If there is only one route into the server, a bit of fairly mundane packet sniffing on the hop just before the "perfectly safe" server would net a bunch of passwords transmitted in the clear. Easy enough to sniff the wire without even showing a hop in a traceroute, with a Receive-Only Cable or an old hub.
"It's perfectly safe" is right up there with "Hold my beer and watch this!" in the Famous Last Words Hall of Fame.
It may be a bit of harmless educational fun, it may be a scam.

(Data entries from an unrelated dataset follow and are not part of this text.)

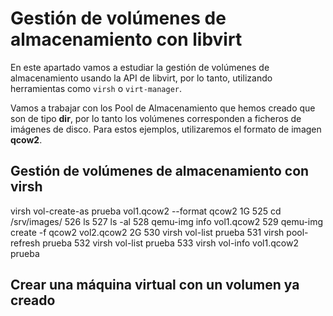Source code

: # Gestión de volúmenes de almacenamiento con libvirt

En este apartado vamos a estudiar la gestión de volúmenes de almacenamiento usando la API de libvirt, por lo tanto, utilizando herramientas como `virsh` o `virt-manager`. 

Vamos a trabajar con los Pool de Almacenamiento que hemos creado que son de tipo **dir**, por lo tanto los volúmenes corresponden a ficheros de imágenes de disco. Para estos ejemplos, utilizaremos el formato de imagen **qcow2**.

## Gestión de volúmenes de almacenamiento con virsh








virsh vol-create-as prueba vol1.qcow2 --format qcow2 1G 
  525  cd /srv/images/
  526  ls
  527  ls -al
  528  qemu-img info vol1.qcow2 
  529  qemu-img create -f qcow2 vol2.qcow2 2G
  530  virsh vol-list prueba
  531  virsh pool-refresh prueba 
  532  virsh vol-list prueba
  533  virsh vol-info vol1.qcow2 prueba


## Crear una máquina virtual con un volumen ya creado




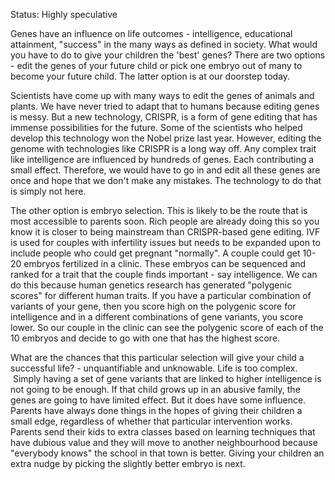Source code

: Status: Highly speculative

Genes have an influence on life outcomes - intelligence, educational attainment, "success" in the many ways as defined in society. What would you have to do to give your children the 'best' genes? There are two options - edit the genes of your future child or pick one embryo out of many to become your future child. The latter option is at our doorstep today.

Scientists have come up with many ways to edit the genes of animals and plants. We have never tried to adapt that to humans because editing genes is messy. But a new technology, CRISPR, is a form of gene editing that has immense possibilities for the future. Some of the scientists who helped develop this technology won the Nobel prize last year. However, editing the genome with technologies like CRISPR is a long way off. Any complex trait like intelligence are influenced by hundreds of genes. Each contributing a small effect. Therefore, we would have to go in and edit all these genes are once and hope that we don't make any mistakes. The technology to do that is simply not here.

The other option is embryo selection. This is likely to be the route that is most accessible to parents soon. Rich people are already doing this so you know it is closer to being mainstream than CRISPR-based gene editing. IVF is used for couples with infertility issues but needs to be expanded upon to include people who could get pregnant "normally". A couple could get 10-20 embryos fertilized in a clinic. These embryos can be sequenced and ranked for a trait that the couple finds important - say intelligence. We can do this because human genetics research has generated "polygenic scores" for different human traits. If you have a particular combination of variants of your gene, then you score high on the polygenic score for intelligence and in a different combinations of gene variants, you score lower. So our couple in the clinic can see the polygenic score of each of the 10 embryos and decide to go with one that has the highest score.

What are the chances that this particular selection will give your child a successful life? - unquantifiable and unknowable. Life is too complex.  Simply having a set of gene variants that are linked to higher intelligence is not going to be enough. If that child grows up in an abusive family, the genes are going to have limited effect. But it does have some influence. Parents have always done things in the hopes of giving their children a small edge, regardless of whether that particular intervention works. Parents send their kids to extra classes based on learning techniques that have dubious value and they will move to another neighbourhood because "everybody knows" the school in that town is better. Giving your children an extra nudge by picking the slightly better embryo is next.
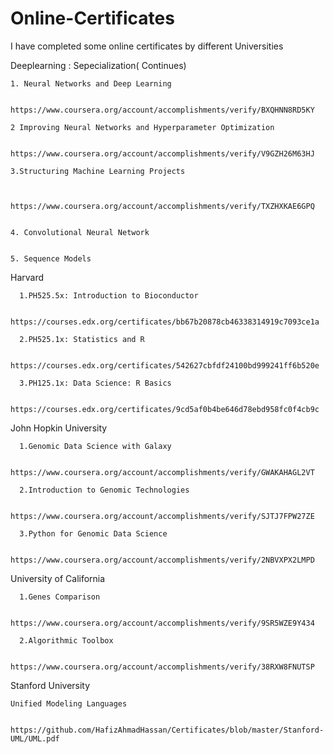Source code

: # Online-Certificates
I have completed some online certificates by different Universities


Deeplearning : Sepecialization( Continues)
    
    1. Neural Networks and Deep Learning 
    
        https://www.coursera.org/account/accomplishments/verify/BXQHNN8RD5KY
    
 	2 Improving Neural Networks and Hyperparameter Optimization 
    
        https://www.coursera.org/account/accomplishments/verify/V9GZH26M63HJ
    
  	3.Structuring Machine Learning Projects
        
        
        https://www.coursera.org/account/accomplishments/verify/TXZHXKAE6GPQ
        
    
    4. Convolutional Neural Network
        
    
    5. Sequence Models
    

Harvard 
 	
      1.PH525.5x: Introduction to Bioconductor
        
        https://courses.edx.org/certificates/bb67b20878cb46338314919c7093ce1a
    
 	  2.PH525.1x: Statistics and R
      
        https://courses.edx.org/certificates/542627cbfdf24100bd999241ff6b520e
    
 	  3.PH125.1x: Data Science: R Basics 
        
        https://courses.edx.org/certificates/9cd5af0b4be646d78ebd958fc0f4cb9c


John Hopkin University 
 	
      1.Genomic Data Science with Galaxy 
      
        https://www.coursera.org/account/accomplishments/verify/GWAKAHAGL2VT
    
 	  2.Introduction to Genomic Technologies 
       
        https://www.coursera.org/account/accomplishments/verify/SJTJ7FPW27ZE
    
 	  3.Python for Genomic Data Science
      
         https://www.coursera.org/account/accomplishments/verify/2NBVXPX2LMPD

University of California 
 	
      1.Genes Comparison 
        
        https://www.coursera.org/account/accomplishments/verify/9SR5WZE9Y434
        
 	  2.Algorithmic Toolbox 
      
        https://www.coursera.org/account/accomplishments/verify/38RXW8FNUTSP

Stanford University
 	  
    Unified Modeling Languages
    
        https://github.com/HafizAhmadHassan/Certificates/blob/master/Stanford-UML/UML.pdf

Smells like Social Engineering to me, so I'll pass.
Your call what you do with your passwords.
Lovely little theory though, too bad it's total bollocks for the site at hand.
It doesn't just magically appear in your browser, claiming there is nothing on server side implicates that would be the case.
As much as you don't want to believe it, but JS is far from 100% vulnerability free magic land, client side included.
First you willingly type your password on totally stranger site, then you claim you cannot exploit client side JS.... That is ridicule, in which world you lived again?
As much as you don't want to believe it, but JS is far from 100% vulnerability free magic land, client side included.
First you willingly type your password on totally stranger site, then you claim you cannot exploit client side JS.... That is ridicule, in which world you lived again?
3930K | H100i | RIVF | 16GB DDR3 | GTX 480 | AX750 | 800D | 512GB SSD | 3TB HDD | Xonar DX | W8
One that knows more about JS than you do.GC_PaNzerFIN wrote:
It doesn't just magically appear in your browser, claiming there is nothing on server side implicates that would be the case.
As much as you don't want to believe it, but JS is far from 100% vulnerability free magic land, client side included.
First you willingly type your password on totally stranger site, then you claim you cannot exploit client side JS.... That is ridicule, in which world you lived again?
Sorry, but it's not about believing. JS doesn't suddenly spring legs and start communicating with the server. However much your paranoid world thinks it can.
i'm with Panzer on this one.
by all means, you type your passwords where you will, just don't be disappointed if i don't.
by all means, you type your passwords where you will, just don't be disappointed if i don't.
ok mr. java-can-do-no-wrong, if you trust this site so much, what is your password?Zimmer wrote:
JS doesn't suddenly spring legs and start communicating with the server. However much your paranoid world thinks it can.
Javascript*burnzz wrote:
ok mr. java-can-do-no-wrong, if you trust this site so much, what is your password?Zimmer wrote:
JS doesn't suddenly spring legs and start communicating with the server. However much your paranoid world thinks it can.
I never said it can do no wrong, but I checked it and there's no linking to an external file that can read your parse what is being typed or a text file they're getting put into. Of course you can set up Javascript to do just that, but in this case it's harmless.
My password on that site?
"About 42 trillion years".
I'll come back to you when they hack all my gmail accounts and Paypal accounts.